Tel est notre point de départ. Capter l’attention d’un élève peu intéressé par notre matière ou notre objet d’enseignement. On le sait : on est plus attentif et on retient mieux ce qui nous intéresse et nous semble utile. Or, les élèves ont souvent bien du mal à saisir l’utilité de ce qu’on leur apprend à l’école, et les sujets que nous abordons ne les intéressent pas toujours… Comment, alors, attirer leur attention ? et surtout, comment la garder ensuite suffisamment longtemps pour leur transmettre quelque chose ?

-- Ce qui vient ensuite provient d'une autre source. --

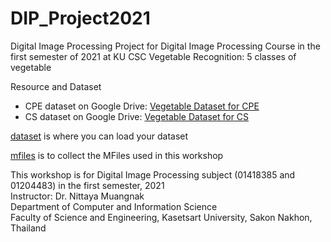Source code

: # DIP_Project2021
Digital Image Processing Project for Digital Image Processing Course in the first semester of 2021 at KU CSC
Vegetable Recognition: 5 classes of vegetable

Resource and Dataset
- CPE dataset on Google Drive: [Vegetable Dataset for CPE](https://drive.google.com/drive/folders/1rNWThubcAIQbGWWkr2uoFlPJVxYnjz1E?usp=sharing)
- CS dataset on Google Drive: [Vegetable Dataset for CS](https://drive.google.com/drive/folders/1QV4AVfIr4m6kUzlb40V6gz9QEkHLUQnZ?usp=sharing)


[dataset](https://github.com/nittaya2mu/DIP_Project2021/tree/main/dataset) is where you can load your dataset

[mfiles](https://github.com/nittaya2mu/DIP_Project2021/tree/main/mfiles) is to collect the MFiles used in this workshop


This workshop is for Digital Image Processing subject (01418385 and 01204483) in the first semester, 2021 <br />
Instructor: Dr. Nittaya Muangnak <br />
Department of Computer and Information Science <br />
Faculty of Science and Engineering, Kasetsart University, Sakon Nakhon, Thailand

Nous sommes convaincus, en effet, que cette phase de (re)découverte est cruciale dans les apprentissages. C’est elle qui va conditionner l’investissement de l’enfant dans une démarche cognitive consciente de recentrement, c’est-à-dire permettre ce changement de représentation que constitue l’apprentissage.

L’attention aime la nouveauté. C’est sur cette idée que nous fondons notre expérimentation, et c’est le sens que nous donnons à « pratiques innovantes ».

Etant donné notre questionnement initial, à savoir : la difficulté des élèves à retenir leurs leçons, à apprendre, notre questionnement est devenu notre thème de recherche.

Nous choisissons de nous intéresser à la mémoire et à la concentration.

Ce seront ces deux pôles qui seront à l’origine de la mise en œuvre de l’expérimentation.